── Input data ──
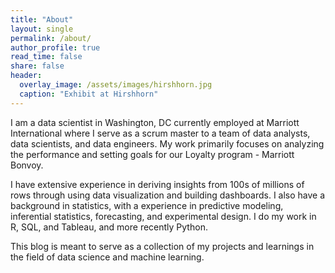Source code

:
 ```yaml
---
title: "About"
layout: single
permalink: /about/
author_profile: true
read_time: false
share: false
header:
  overlay_image: /assets/images/hirshhorn.jpg
  caption: "Exhibit at Hirshhorn"
---
```



I am a data scientist in Washington, DC currently employed at Marriott International where I serve as a scrum master to a team of data analysts, data scientists, and data engineers. My work primarily focuses on analyzing the performance and setting goals for our Loyalty program - Marriott Bonvoy.

I have extensive experience in deriving insights from 100s of millions of rows through using data visualization and building dashboards. I also have a background in statistics, with a experience in predictive modeling, inferential statistics, forecasting, and experimental design. I do my work in R, SQL, and Tableau, and more recently Python.

This blog is meant to serve as a collection of my projects and learnings in the field of data science and machine learning.
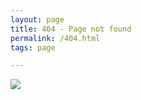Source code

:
 ```yaml
---
layout: page
title: 404 - Page not found
permalink: /404.html
tags: page

---
```


![](/static/img/404.gif)

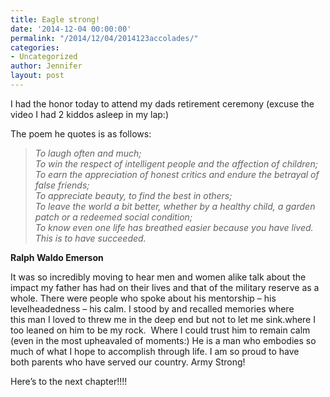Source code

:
 ```yaml
---
title: Eagle strong!
date: '2014-12-04 00:00:00'
permalink: "/2014/12/04/2014123accolades/"
categories:
- Uncategorized
author: Jennifer
layout: post
---
```


I had the honor today to attend my dads retirement ceremony (excuse the video I had 2 kiddos asleep in my lap:)&nbsp;

The poem he quotes is&nbsp;as follows:

> *To laugh often and much;&nbsp;  
> To win the respect of intelligent people and the affection of children;  
> To earn the appreciation of honest critics and endure the betrayal of false friends;  
> To appreciate beauty, to find the best in others;  
> To leave the world a bit better, whether by a healthy child, a garden patch or a redeemed social condition;  
> To know even one life has breathed easier because you have lived.  
> This is to have succeeded.*

**Ralph Waldo Emerson**

It was so incredibly moving to hear men and women alike talk&nbsp;about the impact my father&nbsp;has had on their lives and that of the military reserve&nbsp;as a whole. There were people who spoke about his mentorship &#8211;&nbsp;his levelheadedness &#8211;&nbsp;his calm. I stood by and recalled memories where this&nbsp;<span>man I loved&nbsp;to threw me in the deep end but&nbsp;not to let me sink.</span>where&nbsp;I too leaned on him&nbsp;to be my&nbsp;rock. &nbsp;Where I could trust him&nbsp;to remain&nbsp;calm (even in the most upheavaled of moments:)&nbsp;He is a man who embodies so much of what I hope to accomplish through life.&nbsp;I am so proud to have both&nbsp;parents who have served our country. Army Strong!

Here&#8217;s to the next chapter!!!!
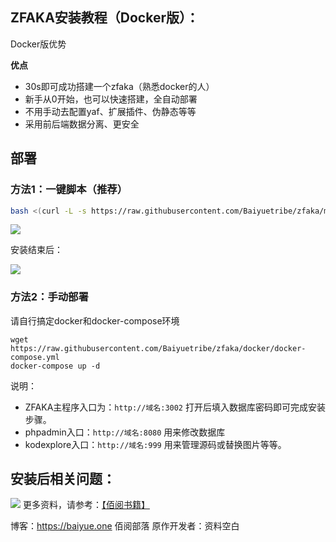 ## ZFAKA安装教程（Docker版）：

Docker版优势

**优点**

- 30s即可成功搭建一个zfaka（熟悉docker的人）
- 新手从0开始，也可以快速搭建，全自动部署
- 不用手动去配置yaf、扩展插件、伪静态等等
- 采用前后端数据分离、更安全

## 部署

### 方法1：一键脚本（推荐）

```bash
bash <(curl -L -s https://raw.githubusercontent.com/Baiyuetribe/zfaka/master/zfaka.sh)
```

![](https://img.baiyue.one/upload/2019/07/5d20c37515d89.png)

安装结束后：

![](https://img.baiyue.one/upload/2019/07/5d20c3ac80305.png)



### 方法2：手动部署

请自行搞定docker和docker-compose环境

```
wget https://raw.githubusercontent.com/Baiyuetribe/zfaka/docker/docker-compose.yml
docker-compose up -d
```

说明：

- ZFAKA主程序入口为：`http://域名:3002` 打开后填入数据库密码即可完成安装步骤。
- phpadmin入口：`http://域名:8080` 用来修改数据库
- kodexplore入口：`http://域名:999` 用来管理源码或替换图片等等。

## 安装后相关问题：

![](https://img.baiyue.one/upload/2019/07/5d1c896077502.png)
更多资料，请参考：[【佰阅书籍】](https://book.baiyue.one/document/zfaka/)



博客：https://baiyue.one 佰阅部落
原作开发者：资料空白
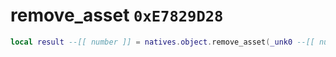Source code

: # remove_asset `0xE7829D28`

```lua
local result --[[ number ]] = natives.object.remove_asset(_unk0 --[[ number ]], _unk1 --[[ number ]])
```
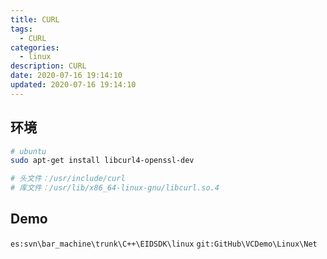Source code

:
 ```yaml
---
title: CURL
tags: 
  - CURL
categories: 
  - linux
description: CURL
date: 2020-07-16 19:14:10
updated: 2020-07-16 19:14:10
---
```


## 环境

```sh
# ubuntu
sudo apt-get install libcurl4-openssl-dev

# 头文件：/usr/include/curl
# 库文件：/usr/lib/x86_64-linux-gnu/libcurl.so.4
```

## Demo

`es:svn\bar_machine\trunk\C++\EIDSDK\linux`
`git:GitHub\VCDemo\Linux\Net`

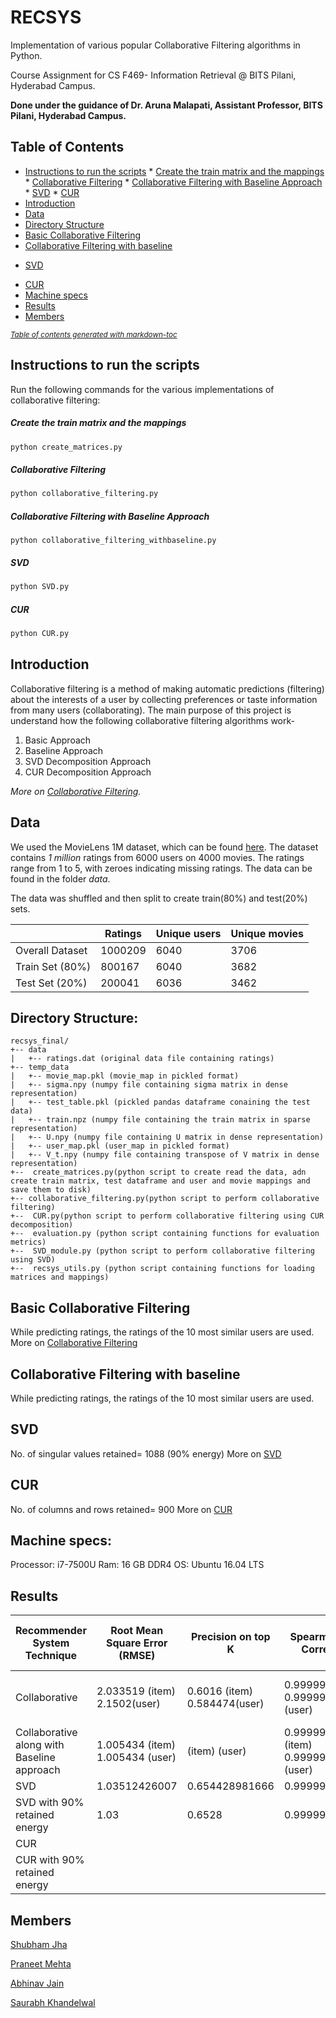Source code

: # RECSYS
Implementation of various popular Collaborative Filtering algorithms in Python.

Course Assignment for CS F469- Information Retrieval @ BITS Pilani, Hyderabad Campus.

**Done under the guidance of Dr. Aruna Malapati, Assistant Professor, BITS Pilani, Hyderabad Campus.**

## Table of Contents
* [Instructions to run the scripts](#instructions-to-run-the-scripts)
      * [Create the train matrix and the mappings](#create-the-train-matrix-and-the-mappings)
      * [Collaborative Filtering](#collaborative-filtering)
      * [Collaborative Filtering with Baseline Approach](#collaborative-filtering-with-baseline-approach)
      * [SVD](#svd)
      * [CUR](#cur)
* [Introduction](#introduction)
* [Data](#data)
* [Directory Structure](#directory-structure-)
* [Basic Collaborative Filtering](#basic-collaborative-filtering)
* [Collaborative Filtering with baseline](#collaborative-filtering-with-baseline)
- [SVD](#svd-1)
* [CUR](#cur-1)
* [Machine specs](#machine-specs-)
* [Results](#results)
* [Members](#members)

<small><i><a href='http://ecotrust-canada.github.io/markdown-toc/'>Table of contents generated with markdown-toc</a></i></small>

## Instructions to run the scripts
Run the following commands for the various implementations of collaborative filtering:

##### Create the train matrix and the mappings
```python
python create_matrices.py
```
##### Collaborative Filtering
```python
python collaborative_filtering.py
```
##### Collaborative Filtering with Baseline Approach
```
python collaborative_filtering_withbaseline.py 
```
##### SVD
```python
python SVD.py
```
##### CUR
```python
python CUR.py
```
## Introduction
Collaborative filtering is a method of making automatic predictions (filtering) about the interests of a user by collecting preferences or taste information from many users (collaborating). The main purpose of this project is understand how the following collaborative filtering algorithms work-
1. Basic Approach
2. Baseline Approach
3. SVD Decomposition Approach
4. CUR Decomposition Approach

*More on [Collaborative Filtering](https://en.wikipedia.org/wiki/Collaborative_filtering).*

## Data
We used the MovieLens 1M dataset, which can be found [here](https://grouplens.org/datasets/movielens/). The dataset contains *1 million* ratings from 6000 users on 4000 movies. The ratings range from 1 to 5, with zeroes indicating missing ratings. The data can be found in the folder *data*.

The data was shuffled and then split to create train(80%) and test(20%) sets.

|                 | Ratings | Unique users | Unique movies |
|-----------------|---------|--------------|---------------|
| Overall Dataset | 1000209 | 6040         | 3706          |
| Train Set (80%) | 800167  | 6040         | 3682          |
| Test Set (20%)  | 200041  | 6036         | 3462          |

## Directory Structure:

```
recsys_final/
+-- data
|   +-- ratings.dat (original data file containing ratings)
+-- temp_data
|   +-- movie_map.pkl (movie_map in pickled format) 
|   +-- sigma.npy (numpy file containing sigma matrix in dense representation)
|   +-- test_table.pkl (pickled pandas dataframe conaining the test data) 
|   +-- train.npz (numpy file containing the train matrix in sparse representation) 
|   +-- U.npy (numpy file containing U matrix in dense representation)
|   +-- user_map.pkl (user_map in pickled format)
|   +-- V_t.npy (numpy file containing transpose of V matrix in dense representation)
+--  create_matrices.py(python script to create read the data, adn create train matrix, test dataframe and user and movie mappings and save them to disk)
+-- collaborative_filtering.py(python script to perform collaborative filtering)
+--  CUR.py(python script to perform collaborative filtering using CUR decomposition)
+--  evaluation.py (python script containing functions for evaluation metrics)
+--  SVD_module.py (python script to perform collaborative filtering using SVD)
+--  recsys_utils.py (python script containing functions for loading matrices and mappings) 
```

## Basic Collaborative Filtering
While predicting ratings, the ratings of the 10 most similar users are used.
More on [Collaborative Filtering](https://en.wikipedia.org/wiki/)

## Collaborative Filtering with baseline
While predicting ratings, the ratings of the 10 most similar users are used.


## SVD
No. of singular values retained= 1088 (90% energy)
More on [SVD](https://en.wikipedia.org/wiki/Singular-value_decomposition)

## CUR
No. of columns and rows retained= 900
More on [CUR](https://en.wikipedia.org/wiki/CUR_matrix_approximation)
## Machine specs:
Processor: i7-7500U
Ram: 16 GB DDR4
OS: Ubuntu 16.04 LTS

## Results

| Recommender System Technique               | Root Mean Square Error (RMSE)   | Precision on top K           | Spearman Rank Correlation            | Time taken for prediction (secs) |
|--------------------------------------------|---------------------------------|------------------------------|--------------------------------------|----------------------------------|
| Collaborative                              | 2.033519 (item) 2.1502(user)    | 0.6016 (item) 0.584474(user) | 0.99999975(item) 0.99999972 (user)   | 211.979 (item)  272.817 (user)   |
| Collaborative along with Baseline approach | 1.005434 (item) 1.005434 (user) | (item) (user)                |  0.99999743 (item) 0.99999994 (user) | 323.75 (item) 340.24(user)       |
| SVD                                        | 1.03512426007                   | 0.654428981666               | 0.999999999839                       | 565.33                           |
| SVD with 90% retained energy               | 1.03                            | 0.6528                       | 0.999999999839                       | 361.49                           |
| CUR                                        |                                 |                              |                                      |                                  |
| CUR with 90% retained energy               |                                 |                              |                                      |                                  |

## Members
[Shubham Jha](http://github.com/shubhamjha97)

[Praneet Mehta](http://github.com/praneetmehta)

[Abhinav Jain](http://github.com/abhinav1112)

[Saurabh Khandelwal](http://github.com/stgstg27)
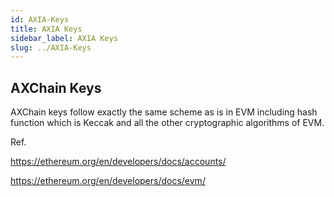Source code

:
```yaml
---
id: AXIA-Keys
title: AXIA Keys
sidebar_label: AXIA Keys
slug: ../AXIA-Keys
---
```


## AXChain Keys

AXChain keys follow exactly the same scheme as is in EVM including hash function which is Keccak and all the other cryptographic algorithms of EVM. 

 Ref.
 
 https://ethereum.org/en/developers/docs/accounts/ 

 https://ethereum.org/en/developers/docs/evm/


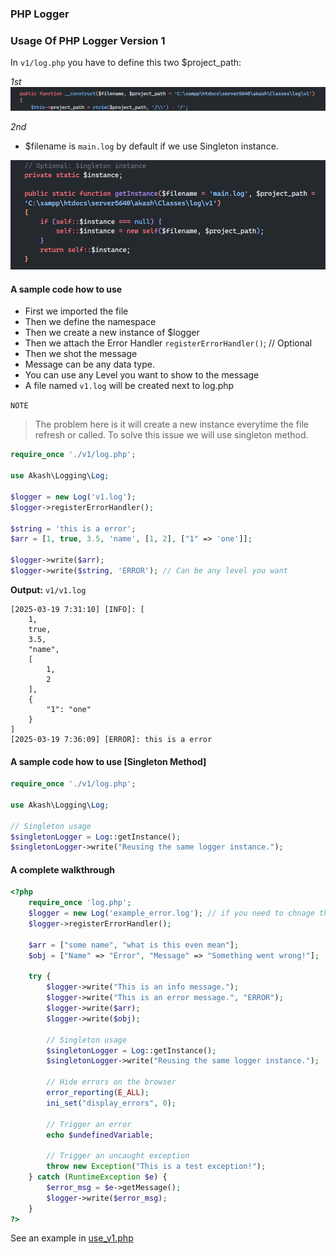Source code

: ### PHP Logger

### Usage Of PHP Logger Version 1

In `v1/log.php` you have to define this two $project_path:

_1st_
![alt text](../assets/1.png)

_2nd_

-   $filename is `main.log` by default if we use Singleton instance.

![alt text](../assets/2.png)

#### A sample code how to use

-   First we imported the file
-   Then we define the namespace
-   Then we create a new instance of $logger
-   Then we attach the Error Handler `registerErrorHandler()`; // Optional
-   Then we shot the message
-   Message can be any data type.
-   You can use any Level you want to show to the message
-   A file named `v1.log` will be created next to log.php

`NOTE`

> The problem here is it will create a new instance everytime the file refresh or called. To solve this issue we will use singleton method.

```php
require_once './v1/log.php';

use Akash\Logging\Log;

$logger = new Log('v1.log');
$logger->registerErrorHandler();

$string = 'this is a error';
$arr = [1, true, 3.5, 'name', [1, 2], ["1" => 'one']];

$logger->write($arr);
$logger->write($string, 'ERROR'); // Can be any level you want
```

**Output:**
`v1/v1.log`

```log
[2025-03-19 7:31:10] [INFO]: [
    1,
    true,
    3.5,
    "name",
    [
        1,
        2
    ],
    {
        "1": "one"
    }
]
[2025-03-19 7:36:09] [ERROR]: this is a error
```

#### A sample code how to use [Singleton Method]

```php
require_once './v1/log.php';

use Akash\Logging\Log;

// Singleton usage
$singletonLogger = Log::getInstance();
$singletonLogger->write("Reusing the same logger instance.");
```

#### A complete walkthrough

```php
<?php
    require_once 'log.php';
    $logger = new Log('example_error.log'); // if you need to chnage the log file name
    $logger->registerErrorHandler();

    $arr = ["some name", "what is this even mean"];
    $obj = ["Name" => "Error", "Message" => "Something went wrong!"];

    try {
        $logger->write("This is an info message.");
        $logger->write("This is an error message.", "ERROR");
        $logger->write($arr);
        $logger->write($obj);

        // Singleton usage
        $singletonLogger = Log::getInstance();
        $singletonLogger->write("Reusing the same logger instance.");

        // Hide errors on the browser
        error_reporting(E_ALL);
        ini_set("display_errors", 0);

        // Trigger an error
        echo $undefinedVariable;

        // Trigger an uncaught exception
        throw new Exception("This is a test exception!");
    } catch (RuntimeException $e) {
        $error_msg = $e->getMessage();
        $logger->write($error_msg);
    }
?>
```

See an example in [use_v1.php](../usage/use_v1.php)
───
_Work task_
Take the records from their first line through the line containing "to have succeeded.*" and please return exactly those lines, both ends included, minus the pictures.

_Your solution_
Source code

:
 ```yaml
---
title: "About"
layout: single
permalink: /about/
author_profile: true
read_time: false
share: false
header:
  overlay_image: /assets/images/hirshhorn.jpg
  caption: "Exhibit at Hirshhorn"
---
```



I am a data scientist in Washington, DC currently employed at Marriott International where I serve as a scrum master to a team of data analysts, data scientists, and data engineers. My work primarily focuses on analyzing the performance and setting goals for our Loyalty program - Marriott Bonvoy.

I have extensive experience in deriving insights from 100s of millions of rows through using data visualization and building dashboards. I also have a background in statistics, with a experience in predictive modeling, inferential statistics, forecasting, and experimental design. I do my work in R, SQL, and Tableau, and more recently Python.

This blog is meant to serve as a collection of my projects and learnings in the field of data science and machine learning.
Source code

:
 ```yaml
---
layout: page
title: 404 - Page not found
permalink: /404.html
tags: page

---
```


![](/static/img/404.gif)

Source code

:
 ```yaml
---
title: Eagle strong!
date: '2014-12-04 00:00:00'
permalink: "/2014/12/04/2014123accolades/"
categories:
- Uncategorized
author: Jennifer
layout: post
---
```


I had the honor today to attend my dads retirement ceremony (excuse the video I had 2 kiddos asleep in my lap:)&nbsp;

The poem he quotes is&nbsp;as follows:

> *To laugh often and much;&nbsp;  
> To win the respect of intelligent people and the affection of children;  
> To earn the appreciation of honest critics and endure the betrayal of false friends;  
> To appreciate beauty, to find the best in others;  
> To leave the world a bit better, whether by a healthy child, a garden patch or a redeemed social condition;  
> To know even one life has breathed easier because you have lived.  
> This is to have succeeded.*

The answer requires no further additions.